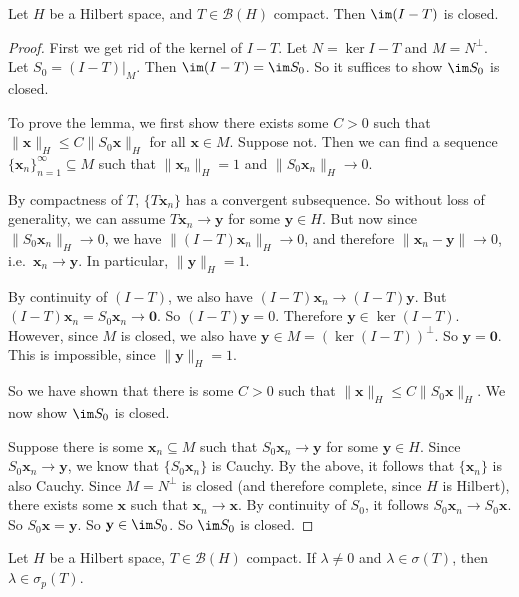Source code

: \documentclass[a4paper]{article}
\begin{document}
\begin{lemma}
  Let $H$ be a Hilbert space, and $T \in \mathcal{B}(H)$ compact. Then $\im (I - T)$ is closed.
\end{lemma}

\begin{proof}
  First we get rid of the kernel of $I - T$. Let $N = \ker I - T$ and $M = N^\perp$. Let $S_0 = (I - T)|_{M}$. Then $\im (I - T) = \im S_0$. So it suffices to show $\im S_0$ is closed.

  To prove the lemma, we first show there exists some $C > 0$ such that $\|\mathbf{x}\|_H \leq C \|S_0 \mathbf{x}\|_H$ for all $\mathbf{x} \in M$. Suppose not. Then we can find a sequence $\{\mathbf{x}_n\}_{n = 1}^\infty \subseteq M$ such that $\|\mathbf{x}_n\|_H = 1$ and $\|S_0 \mathbf{x}_n\|_H \to 0$.

  By compactness of $T$, $\{T \mathbf{x}_n\}$ has a convergent subsequence. So without loss of generality, we can assume $T \mathbf{x}_n \to \mathbf{y}$ for some $\mathbf{y} \in H$. But now since $\|S_0 \mathbf{x}_n\|_H \to 0$, we have $\|(I - T) \mathbf{x}_n\|_H \to 0$, and therefore $\|\mathbf{x}_n - \mathbf{y}\| \to 0$, i.e.\ $\mathbf{x}_n \to \mathbf{y}$. In particular, $\|\mathbf{y}\|_H = 1$.

  By continuity of $(I - T)$, we also have $(I - T) \mathbf{x}_n \to (I - T) \mathbf{y}$. But $(I - T) \mathbf{x}_n = S_0 \mathbf{x}_n \to \mathbf{0}$. So $(I - T) \mathbf{y} = 0$. Therefore $\mathbf{y} \in \ker(I - T)$. However, since $M$ is closed, we also have $\mathbf{y} \in M = (\ker (I - T))^\perp$. So $\mathbf{y} = \mathbf{0}$. This is impossible, since $\|\mathbf{y}\|_H = 1$.

  So we have shown that there is some $C > 0$ such that $\|\mathbf{x}\|_H \leq C \|S_0 \mathbf{x}\|_H$. We now show $\im S_0$ is closed.

  Suppose there is some $\mathbf{x}_n \subseteq M$ such that $S_0 \mathbf{x}_n \to \mathbf{y}$ for some $\mathbf{y} \in H$. Since $S_0 \mathbf{x}_n \to \mathbf{y}$, we know that $\{S_0 \mathbf{x}_n\}$ is Cauchy. By the above, it follows that $\{\mathbf{x}_n\}$ is also Cauchy. Since $M = N^\perp$ is closed (and therefore complete, since $H$ is Hilbert), there exists some $\mathbf{x}$ such that $\mathbf{x}_n \to \mathbf{x}$. By continuity of $S_0$, it follows $S_0 \mathbf{x}_n \to S_0 \mathbf{x}$. So $S_0 \mathbf{x} = \mathbf{y}$. So $\mathbf{y} \in \im S_0$. So $\im S_0$ is closed.
\end{proof}

\begin{prop}
  Let $H$ be a Hilbert space, $T \in \mathcal{B}(H)$ compact. If $\lambda \not= 0$ and $\lambda \in \sigma(T)$, then $\lambda \in \sigma_p(T)$.
\end{prop}
\end{document}
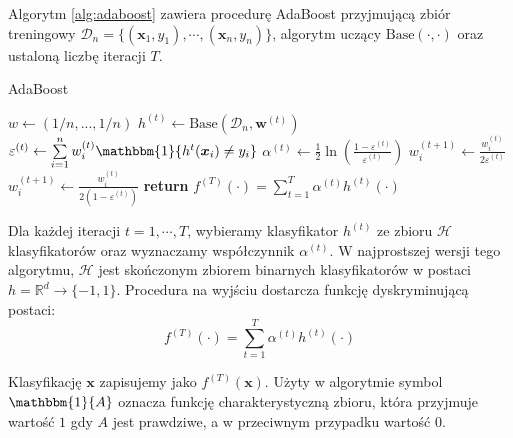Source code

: Algorytm \ref{alg:adaboost} zawiera procedurę AdaBoost przyjmującą zbiór treningowy $\mathcal{D}_n=\{(\boldsymbol{x}_1, y_1),\cdots,\allowbreak(\boldsymbol{x}_n, y_n)\}$, algorytm uczący $\text{Base}(\cdot, \cdot)$ oraz ustaloną liczbę iteracji $T$.\cite{KEGL09}

\begin{algorithm}
	\caption{AdaBoost}
	\label{alg:adaboost}
	\begin{algorithmic}[1]
			\State $w \gets (1/n, ..., 1/n)$ 
				\State $h^{(t)} \gets \text{Base}(\mathcal{D}_n, \boldsymbol{w}^{(t)})$ 
				\State $\varepsilon^{(t)} \gets \sum\limits_{i = 1}^n w_i^{(t)} \mathbbm{1} \{ h^{t}(\boldsymbol{x}_i) \neq y_i \}$ 
				\State $\alpha^{(t)} \gets \frac{1}{2} \ln( \frac{1-\varepsilon^{(t)}}{\varepsilon^{(t)}} )$ 
				 
					 
						\State $w_i^{(t+1)} \leftarrow \frac{w_i^{(t)}}{2\varepsilon^{(t)}}$ 
					\Else {}
						\State $w_i^{(t+1)} \leftarrow \frac{w_i^{(t)}}{ 2(1 - \varepsilon^{(t)} )}$ 
					\EndIf
				\EndFor
			\EndFor
			\State \textbf{return} $f^{(T)}(\cdot) = \sum\limits_{t = 1}^T \alpha^{(t)}h^{(t)}(\cdot)$ 
		\EndProcedure
    \end{algorithmic}
\end{algorithm}

Dla każdej iteracji $t = 1, \cdots, T$, wybieramy klasyfikator $h^{(t)}$ ze zbioru $\mathcal{H}$ klasyfikatorów oraz wyznaczamy współczynnik $\alpha^{(t)}$. W najprostszej wersji tego algorytmu, $\mathcal{H}$ jest skończonym zbiorem binarnych klasyfikatorów w postaci $h = \mathbb{R}^d \rightarrow \{ -1, 1 \}$. Procedura na wyjściu dostarcza funkcję dyskryminującą postaci:
\begin{equation} 
\label{adaboost-discriminant} 
f^{(T)}(\cdot) = \sum_{t=1}^T \alpha^{(t)} h^{(t)}(\cdot)
\end{equation}

Klasyfikację $\boldsymbol{x}$ zapisujemy jako $f^{(T)}(\boldsymbol{x})$. Użyty w algorytmie symbol $\mathbbm{1}\{A\}$ oznacza funkcję charakterystyczną zbioru, która przyjmuje wartość $1$ gdy $A$ jest prawdziwe, a w przeciwnym przypadku wartość $0$.

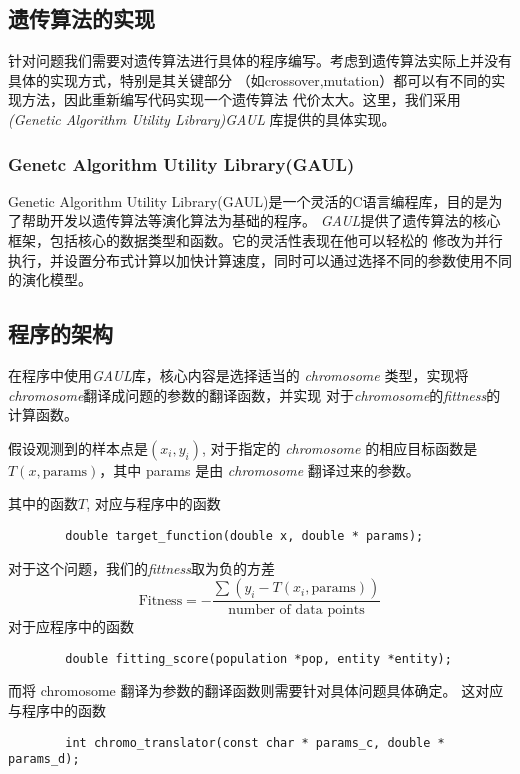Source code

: \documentclass[a4paper]{article}
\begin{document}
\subsection{遗传算法的实现}

针对问题我们需要对遗传算法进行具体的程序编写。考虑到遗传算法实际上并没有具体的实现方式，特别是其关键部分
（如crossover,mutation）都可以有不同的实现方法，因此重新编写代码实现一个遗传算法
代价太大。这里，我们采用 \emph{(Genetic Algorithm Utility Library)GAUL} 库提供的具体实现。

\subsubsection{Genetc Algorithm Utility Library(GAUL)}
Genetic Algorithm Utility
Library(GAUL)是一个灵活的C语言编程库，目的是为了帮助开发以遗传算法等演化算法为基础的程序。
\emph{GAUL}提供了遗传算法的核心框架，包括核心的数据类型和函数。它的灵活性表现在他可以轻松的
修改为并行执行，并设置分布式计算以加快计算速度，同时可以通过选择不同的参数使用不同的演化模型。

\subsection{程序的架构}
在程序中使用\emph{GAUL}库，核心内容是选择适当的 \emph{chromosome}
类型，实现将\emph{chromosome}翻译成问题的参数的翻译函数，并实现
对于\emph{chromosome}的\emph{fittness}的计算函数。

假设观测到的样本点是$(x_i, y_i)$,
对于指定的 \emph{chromosome} 的相应目标函数是$T(x,
\text{params})$，其中
params 是由 \emph{chromosome} 翻译过来的参数。

其中的函数$T$, 对应与程序中的函数
\begin{verbatim}
        double target_function(double x, double * params);
\end{verbatim}

对于这个问题，我们的\emph{fittness}取为负的方差
\begin{equation}
	\text{Fitness} = - \frac{\sum (y_i - T(x_i, \text{params}))}{\text{number of data points}} 
\end{equation}
对于应程序中的函数
\begin{verbatim}
        double fitting_score(population *pop, entity *entity);
\end{verbatim}

而将 chromosome 翻译为参数的翻译函数则需要针对具体问题具体确定。
这对应与程序中的函数
\begin{verbatim}
        int chromo_translator(const char * params_c, double * params_d);
\end{verbatim}
\end{document}
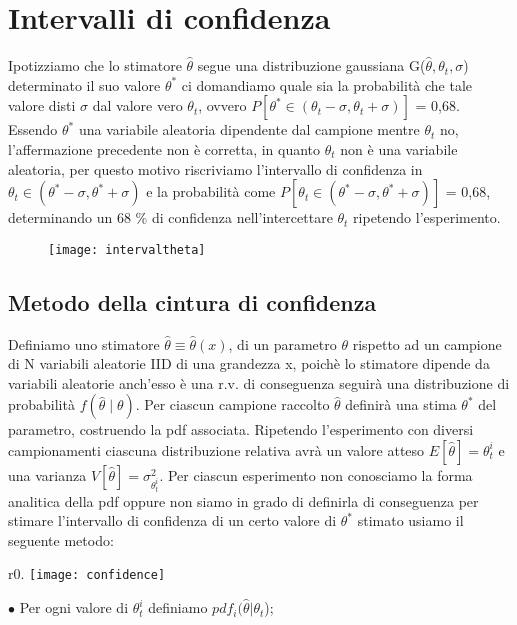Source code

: \documentclass[11pt,a4paper]{book}
\begin{document}
\section{Intervalli di confidenza}

Ipotizziamo che lo stimatore $\hat{\theta}$ segue una distribuzione gaussiana G($\hat{\theta},\theta_t,\sigma$) determinato il suo valore $\theta^*$ ci domandiamo quale sia la probabilit\`{a} che tale valore disti $\sigma$ dal valore vero $\theta_t$, ovvero $P[\theta^* \in (\theta_t - \sigma, \theta_t + \sigma)]$ = 0,68. Essendo $\theta^*$ una variabile aleatoria dipendente dal campione mentre $\theta_t$ no, l'affermazione precedente non \`{e} corretta, in quanto $\theta_t$ non \`{e} una variabile aleatoria, per questo motivo riscriviamo l'intervallo di confidenza in $ \theta_t \in (\theta^* - \sigma,\theta^* + \sigma)$ e la probabilit\`{a} come $P[\theta_t \in (\theta^* - \sigma, \theta^* + \sigma)]$ = 0,68, determinando un 68 \% di confidenza nell'intercettare $\theta_t$ ripetendo l'esperimento.
\begin{figure}[ht]
\vspace{0.1in}
\texttt{[image: intervaltheta]}	
\centering
\end{figure}

\subsection{Metodo della cintura di confidenza}

Definiamo uno stimatore $\hat{\theta} \equiv \hat{\theta}(x)$, di un parametro $\theta$ rispetto ad un campione di N variabili aleatorie IID di una grandezza x, poich\`{e} lo stimatore dipende da variabili aleatorie anch'esso \`{e} una r.v. di conseguenza seguir\`{a} una distribuzione di probabilit\`{a} $f(\hat{\theta} \;\vert \; \theta)$. Per ciascun campione raccolto $\hat{\theta}$ definir\`{a} una stima $\theta^*$ del parametro, costruendo la pdf associata. Ripetendo l'esperimento con diversi campionamenti ciascuna distribuzione relativa  avr\`{a} un valore atteso $E[\hat{\theta}] = \theta_{t}^{i}$ e una varianza $V[\hat{\theta}] = \sigma_{\theta_{t}^i}^2$.\newline
Per ciascun esperimento non conosciamo la forma analitica della pdf oppure non siamo in grado di definirla di conseguenza per stimare l'intervallo di confidenza di un certo valore di $\theta^*$ stimato usiamo il seguente metodo:
\newline
\begin{wrapfigure}{r}{0.\textwidth}
\centering
\texttt{[image: confidence]}	
\end{wrapfigure}
$\bullet$ Per ogni valore di $\theta_{t}^i$ definiamo $pdf_i(\hat{\theta} \vert \theta_t$);\newline
\end{document}
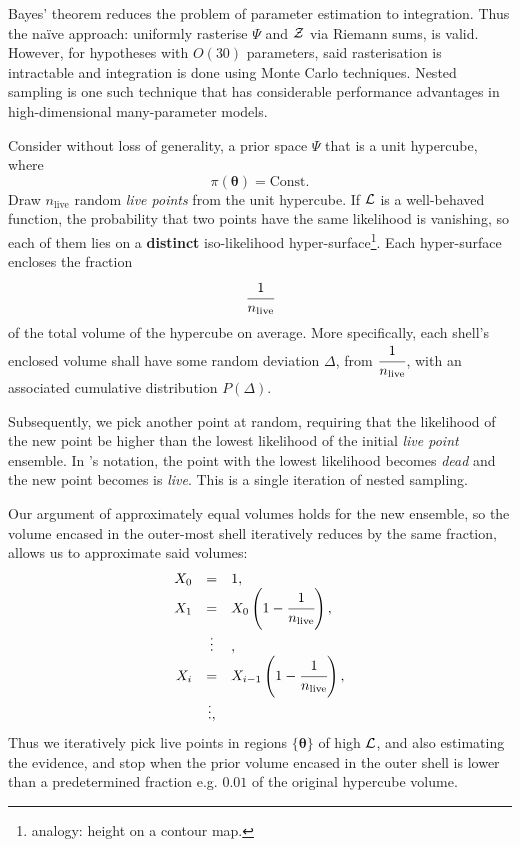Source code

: \documentclass[usenatbib]{mnras}
\begin{document}
Bayes' theorem reduces the problem of parameter estimation to
integration. Thus the naïve approach: uniformly rasterise \(\Psi\) and
\({\cal Z}\) via Riemann sums, is valid. However, for hypotheses with
\(O(30)\) parameters, said rasterisation is intractable
\citep{Caflisch_1998} and integration is done using Monte Carlo
techniques. Nested sampling is one such technique that has
considerable performance advantages in high-dimensional many-parameter
models.

Consider without loss of generality, a prior space \(\Psi\) that is a
unit hypercube, where \[\pi(\bm{\theta}) = \text{Const.}\] Draw
\(n_\text{live}\) random \emph{live points} from the unit
hypercube. If \({\cal L}\) is a well-behaved function, the probability
that two points have the same likelihood is vanishing, so each of them
lies on a \textbf{distinct} iso-likelihood
hyper-surface\footnote{analogy: height on a contour map. }. Each
hyper-surface encloses the fraction
\begin{equation}
\cfrac{1}{n_\text{live}}
\end{equation}
of the total volume of the hypercube on average. More specifically,
each shell's enclosed volume shall have some random deviation \(\Delta\), from
\(\cfrac{1}{n_\text{live}}\), with an associated cumulative
distribution \(P(\Delta)\).

Subsequently, we pick another point at random, requiring that the
likelihood of the new point be higher than the lowest likelihood of
the initial \emph{live point} ensemble. In \citeauthor{Skilling2006}'s
notation, the point with the lowest likelihood becomes \emph{dead} and
the new point becomes is \emph{live}. This is a single iteration of
nested sampling.

Our argument of approximately equal volumes holds for the new
ensemble, so the volume encased in the outer-most shell iteratively
reduces by the same fraction, allows us to approximate said volumes:
\begin{equation}\label{eq:recurrence-relation}
  \begin{array}{rcl}
  X_{0} &=  &1, \\
  X_{1} &= &X_{0} \left(1- \cfrac{1}{n_\text{live}}\right),\\
  & \vdots &, \\
  X_{i} &= &X_{i-1}\left(1- \cfrac{1}{n_\text{live}}\right),\\
  & \vdots, &
\end{array}
\end{equation}
Thus we iteratively pick live points in regions $\{\bm{\theta}\}$ of
high \({\cal L}\), and also estimating the evidence, and stop when the
prior volume encased in the outer shell is lower than a predetermined
fraction e.g. \(0.01\) of the original hypercube volume.
\end{document}
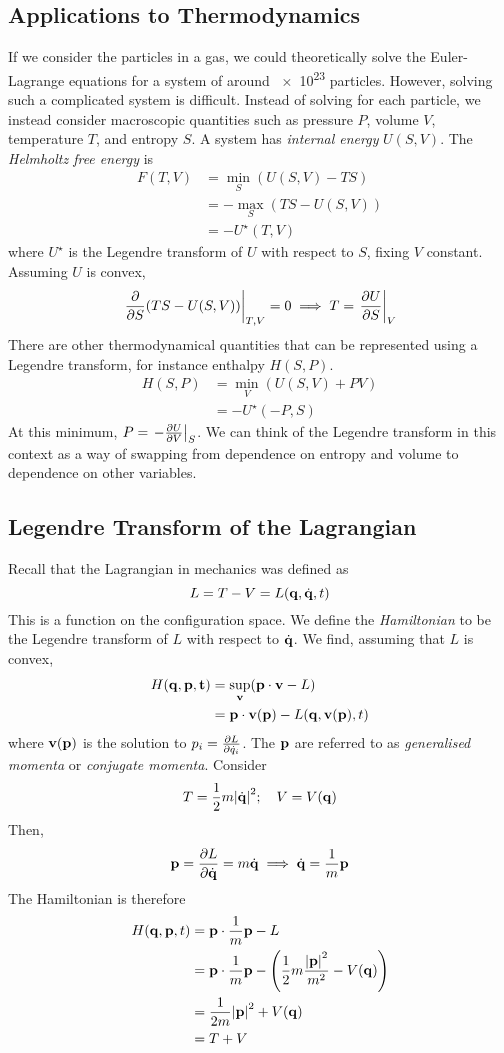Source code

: \subsection{Applications to Thermodynamics}
If we consider the particles in a gas, we could theoretically solve the Euler-Lagrange equations for a system of around \num{e23} particles.
However, solving such a complicated system is difficult.
Instead of solving for each particle, we instead consider macroscopic quantities such as pressure \( P \), volume \( V \), temperature \( T \), and entropy \( S \).
A system has \textit{internal energy} \( U(S, V) \).
The \textit{Helmholtz free energy} is
\begin{align*}
    F(T, V) &= \min_S (U(S, V) - TS) \\
    &= - \max_S (TS - U(S, V)) \\
    &= -U^\star(T, V)
\end{align*}
where \( U^\star \) is the Legendre transform of \( U \) with respect to \( S \), fixing \( V \) constant.
Assuming \( U \) is convex,
\[ \eval{\pdv{S} \qty(TS - U(S,V))}_{T,V} = 0 \implies T = \eval{\pdv{U}{S}}_{V} \]
There are other thermodynamical quantities that can be represented using a Legendre transform, for instance enthalpy \( H(S, P) \).
\begin{align*}
    H(S, P) &= \min_V (U(S,V) + PV) \\
    &= - U^\star(-P, S)
\end{align*}
At this minimum, \( P = \eval{-\pdv{U}{V}}_S \).
We can think of the Legendre transform in this context as a way of swapping from dependence on entropy and volume to dependence on other variables.

\subsection{Legendre Transform of the Lagrangian}
Recall that the Lagrangian in mechanics was defined as
\[ L = T - V = L(\vb q, \dot{\vb q}, t) \]
This is a function on the configuration space.
We define the \textit{Hamiltonian} to be the Legendre transform of \( L \) with respect to \( \dot{\vb q} \).
We find, assuming that \( L \) is convex,
\begin{align*}
    H(\vb q, \vb p, \vb t) &= \sup_{\vb v} (\vb p \cdot \vb v - L) \\
    &= \vb p \cdot \vb v(\vb p) - L(\vb q, \vb v(\vb p), t)
\end{align*}
where \( \vb v(\vb p) \) is the solution to \( p_i = \pdv{L}{\dot{q}_i} \).
The \( \vb p \) are referred to as \textit{generalised momenta} or \textit{conjugate momenta}.
Consider
\[ T = \frac{1}{2}m \abs{\dot{\vb q}}^2;\quad V = V(\vb q) \]
Then,
\[ \vb p = \pdv{L}{\dot{\vb q}} = m \dot{\vb q} \implies \dot{\vb q} = \frac{1}{m} \vb p \]
The Hamiltonian is therefore
\begin{align*}
    H(\vb q, \vb p, t) &= \vb p \cdot \frac{1}{m} \vb p - L \\
    &= \vb p \cdot \frac{1}{m} \vb p - \qty(\frac{1}{2}m \frac{\abs{\vb p}^2}{m^2} - V(\vb q)) \\
    &= \frac{1}{2m} \abs{\vb p}^2 + V(\vb q) \\
    &= T + V
\end{align*}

### EXERCISE:
Identify all lines in the records above with the word "quantities".

### YOUR RESPONSE:
Instead of solving for each particle, we instead consider macroscopic quantities such as pressure \( P \), volume \( V \), temperature \( T \), and entropy \( S \).
There are other thermodynamical quantities that can be represented using a Legendre transform, for instance enthalpy \( H(S, P) \).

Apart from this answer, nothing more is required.